▶ _Brief_
Could you print exactly the lines of the listing below, starting at the line that has "Before using this" and ending at the line that has "### 4️⃣ Set Up", and only those lines?

▶ _Given information_
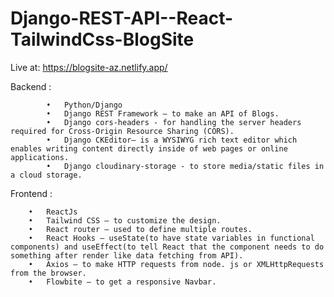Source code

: # Django-REST-API--React-TailwindCss-BlogSite

Live at: https://blogsite-az.netlify.app/


Backend : 

		    •	Python/Django
		    •	Django REST Framework – to make an API of Blogs.
		    •	Django cors-headers - for handling the server headers required for Cross-Origin Resource Sharing (CORS).
		    •	Django CKEditor– is a WYSIWYG rich text editor which enables writing content directly inside of web pages or online applications.
		    •	Django cloudinary-storage - to store media/static files in a cloud storage.

Frontend :

		•	ReactJs
		•	Tailwind CSS – to customize the design.			
		•	React router – used to define multiple routes.
		•	React Hooks – useState(to have state variables in functional components) and useEffect(to tell React that the component needs to do something after render like data fetching from API).
		•	Axios – to make HTTP requests from node. js or XMLHttpRequests from the browser.
		•	Flowbite – to get a responsive Navbar.
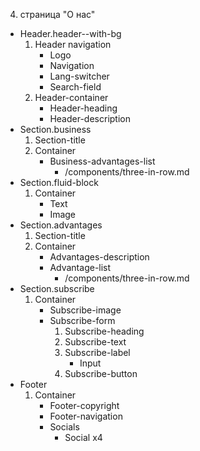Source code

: 4. страница "О нас"
  * Header.header--with-bg
    1. Header navigation
        * Logo 
        * Navigation
        * Lang-switcher
        * Search-field
    2. Header-container
        * Header-heading
        * Header-description
  * Section.business
    1. Section-title
    2. Container
        * Business-advantages-list
            * /components/three-in-row.md
  * Section.fluid-block
    1. Container
        * Text
        * Image
  * Section.advantages
    1. Section-title
    2. Container
        * Advantages-description
        * Advantage-list
            * /components/three-in-row.md
  * Section.subscribe
    1. Container
        * Subscribe-image
        * Subscribe-form
            1. Subscribe-heading
            2. Subscribe-text
            3. Subscribe-label
                * Input
            4. Subscribe-button
  * Footer
    1. Container
        * Footer-copyright
        * Footer-navigation
        * Socials
            * Social x4
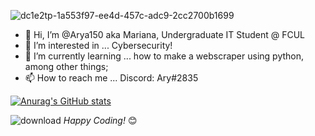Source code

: ![dc1e2tp-1a553f97-ee4d-457c-adc9-2cc2700b1699](https://user-images.githubusercontent.com/97164081/194757750-86c7882f-e5a7-4398-ad53-76bc3121dcbb.gif)



- 👋 Hi, I’m @Arya150 aka Mariana, Undergraduate IT Student @ FCUL
- 👀 I’m interested in ... Cybersecurity!
- 🌱 I’m currently learning ... how to make a webscraper using python, among other things;
- 📫 How to reach me ... Discord: Ary#2835 



[![Anurag's GitHub stats](https://github-readme-stats.vercel.app/api?username=mariannerv&show_icons=true&theme=radical)](https://github.com/anuraghazra/github-readme-stats)


![download](https://user-images.githubusercontent.com/97164081/194757475-e0858826-e164-4b97-8069-faea881aba44.gif)
<i>Happy Coding!</i> 😊


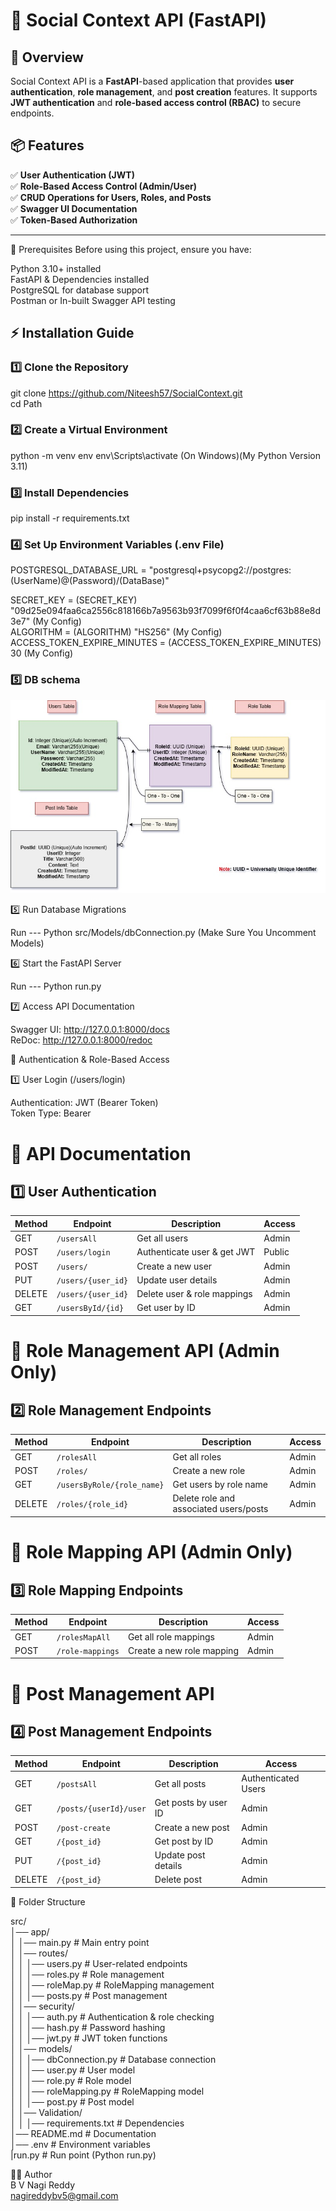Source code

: # 🚀 Social Context API (FastAPI)

## 📖 Overview

Social Context API is a **FastAPI**-based application that provides **user authentication**, **role management**, and **post creation** features. It supports **JWT authentication** and **role-based access control (RBAC)** to secure endpoints.

## 📦 Features
✅ **User Authentication (JWT)**  
✅ **Role-Based Access Control (Admin/User)**  
✅ **CRUD Operations for Users, Roles, and Posts**  
✅ **Swagger UI Documentation**  
✅ **Token-Based Authorization**  

---

📌 Prerequisites
Before using this project, ensure you have:

Python 3.10+ installed<br>
FastAPI & Dependencies installed<br>
PostgreSQL for database support<br>
Postman or In-built Swagger API testing<br>

## ⚡ Installation Guide

### 1️⃣ Clone the Repository

git clone https://github.com/Niteesh57/SocialContext.git<br>
cd Path

### 2️⃣ Create a Virtual Environment

python -m venv env
env\Scripts\activate  (On Windows)(My Python Version 3.11)

### 3️⃣ Install Dependencies

pip install -r requirements.txt

### 4️⃣ Set Up Environment Variables (.env File)

POSTGRESQL_DATABASE_URL = "postgresql+psycopg2://postgres:(UserName)@(Password)/(DataBase)"

SECRET_KEY = (SECRET_KEY) "09d25e094faa6ca2556c818166b7a9563b93f7099f6f0f4caa6cf63b88e8d3e7" (My Config)<br>
ALGORITHM = (ALGORITHM) "HS256" (My Config)<br>
ACCESS_TOKEN_EXPIRE_MINUTES = (ACCESS_TOKEN_EXPIRE_MINUTES) 30 (My Config)<br>

###  5️⃣ DB schema
<img src="DB.jpg" alt="Screenshot DB Schema">

5️⃣ Run Database Migrations

Run --- Python src/Models/dbConnection.py (Make Sure You Uncomment Models)

6️⃣ Start the FastAPI Server

Run --- Python run.py

7️⃣ Access API Documentation

Swagger UI: http://127.0.0.1:8000/docs<br>
ReDoc: http://127.0.0.1:8000/redoc



🔐 Authentication & Role-Based Access

1️⃣ User Login (/users/login)

  Authentication: JWT (Bearer Token)<br>
  Token Type: Bearer

# 📌 API Documentation

## 1️⃣ User Authentication

<table>
    <thead>
        <tr>
            <th>Method</th>
            <th>Endpoint</th>
            <th>Description</th>
            <th>Access</th>
        </tr>
    </thead>
    <tbody>
        <tr>
            <td>GET</td>
            <td><code>/usersAll</code></td>
            <td>Get all users</td>
            <td>Admin</td>
        </tr>
        <tr>
            <td>POST</td>
            <td><code>/users/login</code></td>
            <td>Authenticate user & get JWT</td>
            <td>Public</td>
        </tr>
        <tr>
            <td>POST</td>
            <td><code>/users/</code></td>
            <td>Create a new user</td>
            <td>Admin</td>
        </tr>
        <tr>
            <td>PUT</td>
            <td><code>/users/{user_id}</code></td>
            <td>Update user details</td>
            <td>Admin</td>
        </tr>
        <tr>
            <td>DELETE</td>
            <td><code>/users/{user_id}</code></td>
            <td>Delete user & role mappings</td>
            <td>Admin</td>
        </tr>
        <tr>
            <td>GET</td>
            <td><code>/usersById/{id}</code></td>
            <td>Get user by ID</td>
            <td>Admin</td>
        </tr>
    </tbody>
</table>


# 📌 Role Management API (Admin Only)

## 2️⃣ Role Management Endpoints

<table>
    <thead>
        <tr>
            <th>Method</th>
            <th>Endpoint</th>
            <th>Description</th>
            <th>Access</th>
        </tr>
    </thead>
    <tbody>
        <tr>
            <td>GET</td>
            <td><code>/rolesAll</code></td>
            <td>Get all roles</td>
            <td>Admin</td>
        </tr>
        <tr>
            <td>POST</td>
            <td><code>/roles/</code></td>
            <td>Create a new role</td>
            <td>Admin</td>
        </tr>
        <tr>
            <td>GET</td>
            <td><code>/usersByRole/{role_name}</code></td>
            <td>Get users by role name</td>
            <td>Admin</td>
        </tr>
        <tr>
            <td>DELETE</td>
            <td><code>/roles/{role_id}</code></td>
            <td>Delete role and associated users/posts</td>
            <td>Admin</td>
        </tr>
    </tbody>
</table>


# 📌 Role Mapping API (Admin Only)

## 3️⃣ Role Mapping Endpoints

<table>
    <thead>
        <tr>
            <th>Method</th>
            <th>Endpoint</th>
            <th>Description</th>
            <th>Access</th>
        </tr>
    </thead>
    <tbody>
        <tr>
            <td>GET</td>
            <td><code>/rolesMapAll</code></td>
            <td>Get all role mappings</td>
            <td>Admin</td>
        </tr>
        <tr>
            <td>POST</td>
            <td><code>/role-mappings</code></td>
            <td>Create a new role mapping</td>
            <td>Admin</td>
        </tr>
    </tbody>
</table>

# 📌 Post Management API

## 4️⃣ Post Management Endpoints

<table>
    <thead>
        <tr>
            <th>Method</th>
            <th>Endpoint</th>
            <th>Description</th>
            <th>Access</th>
        </tr>
    </thead>
    <tbody>
        <tr>
            <td>GET</td>
            <td><code>/postsAll</code></td>
            <td>Get all posts</td>
            <td>Authenticated Users</td>
        </tr>
        <tr>
            <td>GET</td>
            <td><code>/posts/{userId}/user</code></td>
            <td>Get posts by user ID</td>
            <td>Admin</td>
        </tr>
        <tr>
            <td>POST</td>
            <td><code>/post-create</code></td>
            <td>Create a new post</td>
            <td>Admin</td>
        </tr>
        <tr>
            <td>GET</td>
            <td><code>/{post_id}</code></td>
            <td>Get post by ID</td>
            <td>Admin</td>
        </tr>
        <tr>
            <td>PUT</td>
            <td><code>/{post_id}</code></td>
            <td>Update post details</td>
            <td>Admin</td>
        </tr>
        <tr>
            <td>DELETE</td>
            <td><code>/{post_id}</code></td>
            <td>Delete post</td>
            <td>Admin</td>
        </tr>
    </tbody>
</table>


📁 Folder Structure

src/<br>
│── app/<br>
│   │── main.py              # Main entry point<br>
│   │── routes/<br>
│   │   │── users.py         # User-related endpoints<br>
│   │   │── roles.py         # Role management<br>
│   │   │── roleMap.py         # RoleMapping management<br>
│   │   │── posts.py         # Post management<br>
│   │── security/<br>
│   │   │── auth.py          # Authentication & role checking<br>
│   │   │── hash.py          # Password hashing<br>
│   │   │── jwt.py           # JWT token functions<br>
│   │── models/<br>
│   │   │── dbConnection.py  # Database connection<br>
│   │   │── user.py          # User model<br>
│   │   │── role.py          # Role model<br>
│   │   │── roleMapping.py   # RoleMapping model<br>
│   │   │── post.py          # Post model<br>
│   │── Validation/<br>
│   │
│── requirements.txt         # Dependencies<br>
│── README.md                # Documentation<br>
│── .env                     # Environment variables<br>
|run.py                      # Run point (Python run.py)<br>


👨‍💻 Author<br>
B V Nagi Reddy<br>
nagireddybv5@gmail.com<br>
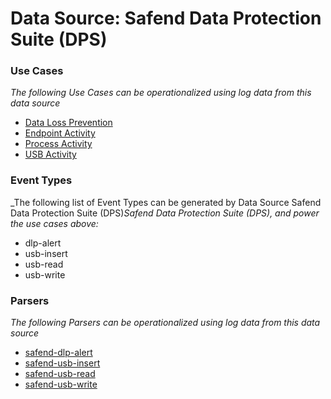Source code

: Data Source: Safend Data Protection Suite (DPS)
===============================================

### Use Cases

_The following Use Cases can be operationalized using log data from this data source_

* [Data Loss Prevention](usecase_data_loss_prevention.md)
* [Endpoint Activity](usecase_endpoint_activity.md)
* [Process Activity](usecase_process_activity.md)
* [USB Activity](usecase_usb_activity.md)


### Event Types

_The following list of Event Types can be generated by Data Source Safend Data Protection Suite (DPS)_Safend Data Protection Suite (DPS), and power the use cases above:_

- dlp-alert
- usb-insert
- usb-read
- usb-write


### Parsers

_The following Parsers can be operationalized using log data from this data source_

* [safend-dlp-alert](parserContent_safend-dlp-alert.md)
* [safend-usb-insert](parserContent_safend-usb-insert.md)
* [safend-usb-read](parserContent_safend-usb-read.md)
* [safend-usb-write](parserContent_safend-usb-write.md)

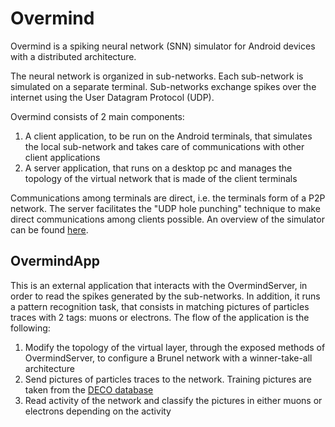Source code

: <h1>Overmind</h1>

Overmind is a spiking neural network (SNN) simulator for Android devices with a distributed architecture. 

The neural network is organized in sub-networks. Each sub-network is simulated on a separate terminal. Sub-networks exchange spikes over the internet using the User Datagram Protocol (UDP).

Overmind consists of 2 main components: 
  1) A client application, to be run on the Android terminals, that simulates the local sub-network and takes care of communications with other client applications
  2) A server application, that runs on a desktop pc and manages the topology of the virtual network that is made of the client terminals 
  
Communications among terminals are direct, i.e. the terminals form of a P2P network. The server facilitates the "UDP hole punching" technique to make direct communications among clients possible. An overview of the simulator can be found <a href="http://dx.doi.org/10.13140/RG.2.2.35236.08324">here</a>.

<h2>OvermindApp</h2>

This is an external application that interacts with the OvermindServer, in order to read the spikes generated by the sub-networks. In addition, it runs a pattern recognition task, that consists in matching pictures of particles traces with 2 tags: muons or electrons. The flow of the application is the following:

  1) Modify the topology of the virtual layer, through the exposed methods of OvermindServer, to configure a Brunel network with a winner-take-all architecture
  2) Send pictures of particles traces to the network. Training pictures are taken from the <a href="https://deco-web-1.wipac.wisc.edu">DECO database</a>
  3) Read activity of the network and classify the pictures in either muons or electrons depending on the activity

▶ _Solution below_
Before using this project, ensure you have:

Python 3.10+ installed<br>
FastAPI & Dependencies installed<br>
PostgreSQL for database support<br>
Postman or In-built Swagger API testing<br>

## ⚡ Installation Guide

### 1️⃣ Clone the Repository

git clone https://github.com/Niteesh57/SocialContext.git<br>
cd Path

### 2️⃣ Create a Virtual Environment

python -m venv env
env\Scripts\activate  (On Windows)(My Python Version 3.11)

### 3️⃣ Install Dependencies

pip install -r requirements.txt

### 4️⃣ Set Up Environment Variables (.env File)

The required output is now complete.